Maria Bonardi (born 4 December 1864, in Cuneo – died 25 July 1945, in Vercelli) was an Italian nun and the founder of the Sisters of Santa Maria di Loreto.

== History ==
Her baptismal name was Maria. She was raised as a Christian. As a young girl, after a Vision in which she saw herself among young girls dressed in white and veiled, she discovered her desire to live as a “servant of God”. This dream eventually led her to become a nun.
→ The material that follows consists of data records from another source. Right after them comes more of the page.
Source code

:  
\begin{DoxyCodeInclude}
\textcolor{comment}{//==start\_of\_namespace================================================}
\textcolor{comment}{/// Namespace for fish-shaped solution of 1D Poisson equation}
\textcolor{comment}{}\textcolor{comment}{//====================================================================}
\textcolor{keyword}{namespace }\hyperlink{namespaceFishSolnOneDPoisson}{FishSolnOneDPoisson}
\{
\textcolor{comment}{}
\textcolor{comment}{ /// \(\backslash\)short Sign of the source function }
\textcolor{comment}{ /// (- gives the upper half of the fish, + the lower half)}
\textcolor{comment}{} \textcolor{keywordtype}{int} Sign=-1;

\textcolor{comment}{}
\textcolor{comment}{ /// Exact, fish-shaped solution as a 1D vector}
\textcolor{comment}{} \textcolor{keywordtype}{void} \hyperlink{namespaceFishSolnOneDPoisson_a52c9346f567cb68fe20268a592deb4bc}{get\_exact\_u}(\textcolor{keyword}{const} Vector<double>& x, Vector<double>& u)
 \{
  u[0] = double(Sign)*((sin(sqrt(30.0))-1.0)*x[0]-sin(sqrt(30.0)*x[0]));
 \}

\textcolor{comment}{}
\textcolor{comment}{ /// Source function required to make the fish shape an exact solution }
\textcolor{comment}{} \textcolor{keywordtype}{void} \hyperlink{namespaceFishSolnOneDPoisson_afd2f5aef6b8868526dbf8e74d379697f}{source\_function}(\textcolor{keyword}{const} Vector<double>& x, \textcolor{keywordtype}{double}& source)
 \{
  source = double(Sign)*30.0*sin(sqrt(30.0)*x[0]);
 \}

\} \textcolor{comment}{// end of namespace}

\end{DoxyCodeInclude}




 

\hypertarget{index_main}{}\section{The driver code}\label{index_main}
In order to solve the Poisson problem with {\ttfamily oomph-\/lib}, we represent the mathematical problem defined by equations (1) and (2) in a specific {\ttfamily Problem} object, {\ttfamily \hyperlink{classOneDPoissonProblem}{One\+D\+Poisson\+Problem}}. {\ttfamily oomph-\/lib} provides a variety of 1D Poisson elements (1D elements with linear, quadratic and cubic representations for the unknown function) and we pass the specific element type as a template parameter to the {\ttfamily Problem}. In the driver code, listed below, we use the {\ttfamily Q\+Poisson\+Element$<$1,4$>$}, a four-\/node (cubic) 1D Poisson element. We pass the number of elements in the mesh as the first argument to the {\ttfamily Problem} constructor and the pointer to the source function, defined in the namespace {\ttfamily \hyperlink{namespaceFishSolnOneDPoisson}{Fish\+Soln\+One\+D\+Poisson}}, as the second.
In 1873, she was accepted into the Congregation of the Holy Family of Cuneo. After taking her vows, she took the name Sister Natalina. She worked as a teacher in a small village with other nuns. The order was dissolved in 1891, and Natalina joined the community of Vercelli. During difficult times, she visited the shrine of Loreto and prayed to the Virgin Mary. After another Vision, she believed that Mary had promised her help. She consulted her local priest, who advised her to found a new religious order.

== Founding a religious order ==
After a while, she received permission from the bishop to found a new order and was entrusted with the establishment of a nursery and a school. Thus, a house was built in the city of Vercelli and the number of nuns increased. In 1891, the sisters of the school received the approval of the archbishop and from then on called themselves “Suore di Santa Maria di Loreto” (Sisters of Saint Mary of Loreto). Mother Natalina became a model for charitable organizations, universities and youth education institutions throughout her life.

== Canonization ==
After her death on 25 July 1945, she was buried in the church of the Mother House in Vercelli. On 13 September 2002, the Archbishop of Vercelli, Enrico Masseroni, initiated the canonization process. The investigation was concluded on 7 December 2007 and she was declared a Venerable Servant of God.